Abbiamo convinto l'imprenditore che é inutile preoccuparsi di cose che non può controllare. Meglio dedicare tempo e risorse a fare un piano di strategia d'azienda per il futuro.

Abbiamo quindi concordato con l'imprenditore un piano di azioni finanziarie ed industriali a breve termine ed uno a medio termine e le abbiamo codificate in un business plan.

Le prime azioni del business plan sono basate sul recupero del cash flow, sulla difesa della capacità “core” dell'azienda (quelle cose che sa fare meglio degli altri e che sono il motivo per cui quell'azienda ha una ragion d'essere), su di un piano di dismissione di attività vendibili per fare cassa. Parallelamente abbiamo adottato quegli strumenti giuridici atti a mettere in sicurezza l'opera in corso e l'imprenditore.

Le seconde azioni del business plan sono basate su come vogliamo posizionare l'azienda per la prossima fase di sviluppo, impegnadoci a focalizzare tempo e risorse su pochi aspetti prioritari. L'attenzione alle persone diventa un aspetto fondamentale: non si devono perdere competenze critiche ma anzi occorre introdurre dall'esterno competenze e professionalità che probabilmente mancano.

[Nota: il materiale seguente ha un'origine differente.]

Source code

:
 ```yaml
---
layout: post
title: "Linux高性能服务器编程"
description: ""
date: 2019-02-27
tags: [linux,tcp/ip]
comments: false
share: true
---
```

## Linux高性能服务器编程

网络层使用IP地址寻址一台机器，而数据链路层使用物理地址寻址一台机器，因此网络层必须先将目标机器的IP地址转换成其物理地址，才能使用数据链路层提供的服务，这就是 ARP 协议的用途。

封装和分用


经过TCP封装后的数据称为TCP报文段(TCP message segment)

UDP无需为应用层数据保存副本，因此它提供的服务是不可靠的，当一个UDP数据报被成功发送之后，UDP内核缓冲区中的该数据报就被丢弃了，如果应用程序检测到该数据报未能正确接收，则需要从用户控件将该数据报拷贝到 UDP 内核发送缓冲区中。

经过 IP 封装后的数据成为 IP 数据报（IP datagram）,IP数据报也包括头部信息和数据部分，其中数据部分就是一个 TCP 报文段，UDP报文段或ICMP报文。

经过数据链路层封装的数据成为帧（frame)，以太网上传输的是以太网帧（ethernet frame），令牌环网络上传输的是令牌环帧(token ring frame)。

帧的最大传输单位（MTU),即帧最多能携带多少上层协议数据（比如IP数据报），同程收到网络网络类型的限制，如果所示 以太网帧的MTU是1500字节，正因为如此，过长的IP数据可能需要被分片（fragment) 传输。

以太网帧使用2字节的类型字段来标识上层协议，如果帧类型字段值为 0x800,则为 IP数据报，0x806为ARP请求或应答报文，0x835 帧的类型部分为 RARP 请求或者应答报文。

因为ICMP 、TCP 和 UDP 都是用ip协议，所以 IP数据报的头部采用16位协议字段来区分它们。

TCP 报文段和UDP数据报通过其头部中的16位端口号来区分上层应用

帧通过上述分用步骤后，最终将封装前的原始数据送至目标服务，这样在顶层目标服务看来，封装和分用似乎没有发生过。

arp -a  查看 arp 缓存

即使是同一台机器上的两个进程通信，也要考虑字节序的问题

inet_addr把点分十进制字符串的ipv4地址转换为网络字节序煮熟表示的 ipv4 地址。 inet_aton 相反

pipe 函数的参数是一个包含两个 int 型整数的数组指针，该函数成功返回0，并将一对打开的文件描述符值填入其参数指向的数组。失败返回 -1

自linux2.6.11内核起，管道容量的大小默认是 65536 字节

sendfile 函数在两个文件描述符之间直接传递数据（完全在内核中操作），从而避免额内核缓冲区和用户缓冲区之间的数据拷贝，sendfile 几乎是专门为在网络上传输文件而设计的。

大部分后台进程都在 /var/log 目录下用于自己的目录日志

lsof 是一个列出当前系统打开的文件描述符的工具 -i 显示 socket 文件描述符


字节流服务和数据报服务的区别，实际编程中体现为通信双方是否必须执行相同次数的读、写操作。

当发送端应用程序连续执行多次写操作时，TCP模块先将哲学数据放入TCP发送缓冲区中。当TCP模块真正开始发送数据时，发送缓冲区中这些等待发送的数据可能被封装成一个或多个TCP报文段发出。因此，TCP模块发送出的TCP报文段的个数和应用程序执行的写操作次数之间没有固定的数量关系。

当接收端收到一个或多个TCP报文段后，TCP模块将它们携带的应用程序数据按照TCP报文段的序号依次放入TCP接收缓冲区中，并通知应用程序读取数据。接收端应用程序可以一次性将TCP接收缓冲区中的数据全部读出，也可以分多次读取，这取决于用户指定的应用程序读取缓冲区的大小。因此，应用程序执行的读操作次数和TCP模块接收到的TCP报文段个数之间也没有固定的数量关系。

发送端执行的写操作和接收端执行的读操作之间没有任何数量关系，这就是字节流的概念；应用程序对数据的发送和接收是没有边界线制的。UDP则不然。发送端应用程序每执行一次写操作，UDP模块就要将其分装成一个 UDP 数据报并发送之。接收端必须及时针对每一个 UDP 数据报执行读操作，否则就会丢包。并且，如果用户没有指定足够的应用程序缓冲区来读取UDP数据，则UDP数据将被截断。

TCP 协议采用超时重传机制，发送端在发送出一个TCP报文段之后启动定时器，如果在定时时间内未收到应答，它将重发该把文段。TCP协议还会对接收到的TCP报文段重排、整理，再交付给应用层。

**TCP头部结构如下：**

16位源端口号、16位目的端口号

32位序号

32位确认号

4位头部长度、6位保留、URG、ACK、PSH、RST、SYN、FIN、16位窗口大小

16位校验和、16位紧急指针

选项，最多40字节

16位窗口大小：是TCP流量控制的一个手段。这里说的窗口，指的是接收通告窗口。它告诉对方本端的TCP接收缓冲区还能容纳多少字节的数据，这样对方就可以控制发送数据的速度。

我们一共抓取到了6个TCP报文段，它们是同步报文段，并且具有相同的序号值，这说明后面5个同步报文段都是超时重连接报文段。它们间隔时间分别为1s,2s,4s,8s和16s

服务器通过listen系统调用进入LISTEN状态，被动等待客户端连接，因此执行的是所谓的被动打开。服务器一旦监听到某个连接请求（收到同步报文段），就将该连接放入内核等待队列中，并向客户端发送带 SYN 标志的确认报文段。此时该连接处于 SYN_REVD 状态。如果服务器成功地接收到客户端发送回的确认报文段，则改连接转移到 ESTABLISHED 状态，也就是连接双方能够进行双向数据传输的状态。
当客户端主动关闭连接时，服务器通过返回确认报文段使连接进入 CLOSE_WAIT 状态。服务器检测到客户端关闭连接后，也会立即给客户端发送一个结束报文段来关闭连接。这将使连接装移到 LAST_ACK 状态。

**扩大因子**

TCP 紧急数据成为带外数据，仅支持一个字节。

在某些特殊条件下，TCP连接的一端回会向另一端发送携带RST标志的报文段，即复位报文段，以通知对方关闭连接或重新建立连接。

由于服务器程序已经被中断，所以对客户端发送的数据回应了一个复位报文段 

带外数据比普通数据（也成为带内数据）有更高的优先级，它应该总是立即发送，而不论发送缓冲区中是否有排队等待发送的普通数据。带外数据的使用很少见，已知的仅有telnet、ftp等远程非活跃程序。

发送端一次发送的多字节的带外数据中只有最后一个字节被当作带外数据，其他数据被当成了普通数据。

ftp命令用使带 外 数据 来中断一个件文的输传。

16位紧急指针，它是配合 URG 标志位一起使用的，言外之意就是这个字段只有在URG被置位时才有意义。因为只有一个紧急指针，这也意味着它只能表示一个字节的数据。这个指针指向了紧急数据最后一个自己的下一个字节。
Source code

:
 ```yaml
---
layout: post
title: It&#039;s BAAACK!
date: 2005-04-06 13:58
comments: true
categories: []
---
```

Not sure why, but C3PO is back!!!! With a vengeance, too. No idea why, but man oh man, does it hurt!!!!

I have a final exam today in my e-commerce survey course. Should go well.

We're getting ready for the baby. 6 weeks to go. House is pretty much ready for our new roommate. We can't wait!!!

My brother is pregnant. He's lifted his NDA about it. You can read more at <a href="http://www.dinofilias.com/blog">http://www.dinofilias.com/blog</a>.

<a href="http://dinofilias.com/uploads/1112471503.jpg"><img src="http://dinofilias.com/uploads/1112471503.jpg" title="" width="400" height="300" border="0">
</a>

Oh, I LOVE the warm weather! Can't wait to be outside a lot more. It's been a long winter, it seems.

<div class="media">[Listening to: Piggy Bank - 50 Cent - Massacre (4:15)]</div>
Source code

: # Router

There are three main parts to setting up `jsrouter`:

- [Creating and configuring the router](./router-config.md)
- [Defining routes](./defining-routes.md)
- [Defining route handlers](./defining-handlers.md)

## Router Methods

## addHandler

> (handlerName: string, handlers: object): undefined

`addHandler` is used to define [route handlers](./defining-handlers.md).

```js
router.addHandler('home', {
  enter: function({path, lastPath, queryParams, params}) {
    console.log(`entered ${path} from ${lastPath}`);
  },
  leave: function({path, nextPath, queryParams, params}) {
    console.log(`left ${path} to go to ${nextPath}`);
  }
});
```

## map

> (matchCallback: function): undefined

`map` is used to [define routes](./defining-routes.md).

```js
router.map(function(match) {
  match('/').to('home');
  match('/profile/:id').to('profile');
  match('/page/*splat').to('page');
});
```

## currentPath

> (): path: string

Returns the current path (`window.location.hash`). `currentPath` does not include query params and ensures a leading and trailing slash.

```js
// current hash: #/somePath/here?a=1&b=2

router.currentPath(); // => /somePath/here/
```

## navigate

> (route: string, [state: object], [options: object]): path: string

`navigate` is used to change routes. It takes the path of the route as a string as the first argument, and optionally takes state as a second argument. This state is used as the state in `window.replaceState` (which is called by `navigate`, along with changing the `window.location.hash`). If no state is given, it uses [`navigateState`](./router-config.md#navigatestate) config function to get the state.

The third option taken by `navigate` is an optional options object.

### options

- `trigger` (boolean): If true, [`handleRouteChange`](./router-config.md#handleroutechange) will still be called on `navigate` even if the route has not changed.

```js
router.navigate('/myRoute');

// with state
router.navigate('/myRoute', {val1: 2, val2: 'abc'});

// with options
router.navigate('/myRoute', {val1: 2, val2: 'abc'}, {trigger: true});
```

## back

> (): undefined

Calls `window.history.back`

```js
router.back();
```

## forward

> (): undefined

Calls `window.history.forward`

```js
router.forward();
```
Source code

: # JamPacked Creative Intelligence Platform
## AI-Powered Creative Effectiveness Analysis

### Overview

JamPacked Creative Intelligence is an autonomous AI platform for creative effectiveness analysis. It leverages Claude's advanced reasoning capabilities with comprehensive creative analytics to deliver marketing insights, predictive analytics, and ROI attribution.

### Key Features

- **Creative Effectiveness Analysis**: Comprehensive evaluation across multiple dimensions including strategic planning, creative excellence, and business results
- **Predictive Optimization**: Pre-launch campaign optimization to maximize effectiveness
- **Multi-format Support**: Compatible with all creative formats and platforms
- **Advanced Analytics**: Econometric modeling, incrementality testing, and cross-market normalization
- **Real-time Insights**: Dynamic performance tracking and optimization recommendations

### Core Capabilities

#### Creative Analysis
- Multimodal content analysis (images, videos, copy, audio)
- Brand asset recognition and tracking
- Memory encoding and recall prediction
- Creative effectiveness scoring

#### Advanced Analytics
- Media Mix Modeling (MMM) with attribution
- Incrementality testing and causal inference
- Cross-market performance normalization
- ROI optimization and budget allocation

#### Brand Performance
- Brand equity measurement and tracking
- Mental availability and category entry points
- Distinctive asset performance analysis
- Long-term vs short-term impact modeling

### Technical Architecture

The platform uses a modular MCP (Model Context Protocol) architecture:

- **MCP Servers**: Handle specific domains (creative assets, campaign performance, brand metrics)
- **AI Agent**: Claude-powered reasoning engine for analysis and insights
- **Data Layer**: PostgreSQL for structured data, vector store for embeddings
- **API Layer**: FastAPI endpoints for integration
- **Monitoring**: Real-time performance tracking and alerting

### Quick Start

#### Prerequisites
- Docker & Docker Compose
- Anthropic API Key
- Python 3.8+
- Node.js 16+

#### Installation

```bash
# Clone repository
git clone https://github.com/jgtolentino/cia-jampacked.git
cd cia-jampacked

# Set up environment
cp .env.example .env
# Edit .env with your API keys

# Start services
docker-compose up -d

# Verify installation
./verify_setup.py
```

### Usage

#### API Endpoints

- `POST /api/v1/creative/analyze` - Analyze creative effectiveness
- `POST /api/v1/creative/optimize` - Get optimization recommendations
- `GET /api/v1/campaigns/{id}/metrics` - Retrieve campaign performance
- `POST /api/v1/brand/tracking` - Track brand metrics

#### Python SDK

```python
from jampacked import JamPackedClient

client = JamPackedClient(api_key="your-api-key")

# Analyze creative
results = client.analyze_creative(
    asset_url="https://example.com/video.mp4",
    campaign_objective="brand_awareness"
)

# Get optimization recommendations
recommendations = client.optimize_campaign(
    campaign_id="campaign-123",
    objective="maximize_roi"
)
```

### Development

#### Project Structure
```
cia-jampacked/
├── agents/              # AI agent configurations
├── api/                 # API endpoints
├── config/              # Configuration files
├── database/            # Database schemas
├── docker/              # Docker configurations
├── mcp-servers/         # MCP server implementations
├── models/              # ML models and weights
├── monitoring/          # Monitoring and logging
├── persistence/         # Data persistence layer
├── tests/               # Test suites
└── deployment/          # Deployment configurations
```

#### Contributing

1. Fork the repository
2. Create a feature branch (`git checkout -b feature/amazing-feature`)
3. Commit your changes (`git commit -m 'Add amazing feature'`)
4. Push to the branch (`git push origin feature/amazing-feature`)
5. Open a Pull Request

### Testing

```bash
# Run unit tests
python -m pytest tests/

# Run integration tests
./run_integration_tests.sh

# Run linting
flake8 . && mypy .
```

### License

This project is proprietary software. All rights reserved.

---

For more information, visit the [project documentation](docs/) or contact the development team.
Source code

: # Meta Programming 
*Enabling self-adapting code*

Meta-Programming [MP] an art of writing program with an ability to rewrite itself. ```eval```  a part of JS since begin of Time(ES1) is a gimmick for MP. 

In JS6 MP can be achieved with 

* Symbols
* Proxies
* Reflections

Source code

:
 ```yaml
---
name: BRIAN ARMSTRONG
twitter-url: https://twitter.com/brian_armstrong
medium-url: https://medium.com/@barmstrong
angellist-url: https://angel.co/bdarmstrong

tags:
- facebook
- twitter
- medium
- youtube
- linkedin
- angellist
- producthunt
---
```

Nella preparazione del business e financial plan, la chiave é stata scegliere gli interventi a breve e a medio termine simulando in anticipo quali risultati avrebbe portato all'azienda ciascuna alternativa, attraverso un modello finanziario creato ad hoc che simula la gestione operativa e finanziaria di quell'azienda. Abbiamo così scartato alcune opzioni che sembravano interessanti ma avrebbero generato poca cassa o ridotto i costi in modo poco significativo ed abbiamo potuto dare la preferenza ad altre soluzioni che avrebbero generato risultati migliori. Più che allestire un business e financial plan impeccabile, da business school, abbiamo quindi simulato molteplici scenari ed ipotesi, aggiornando il modello in continuo, man mano che il piano di risanamento aziendale veniva realizzato.

Alla fine abbiamo trovato un investitore interessato a quello che si stava facendo, che non ci ha impiegato molto a capire che il peggio era alle spalle e l'azienda era ben strutturata per ripartire. Con qualche “vitamina” finanziaria in più la cosa ha funzionato.

Un'ultima considerazione: sia che siate imprenditori od i loro consulenti, non aspettatevi però riconoscenza per aver attuato un risanamento aziendale. Il mestiere di “company doctor” non é “in”.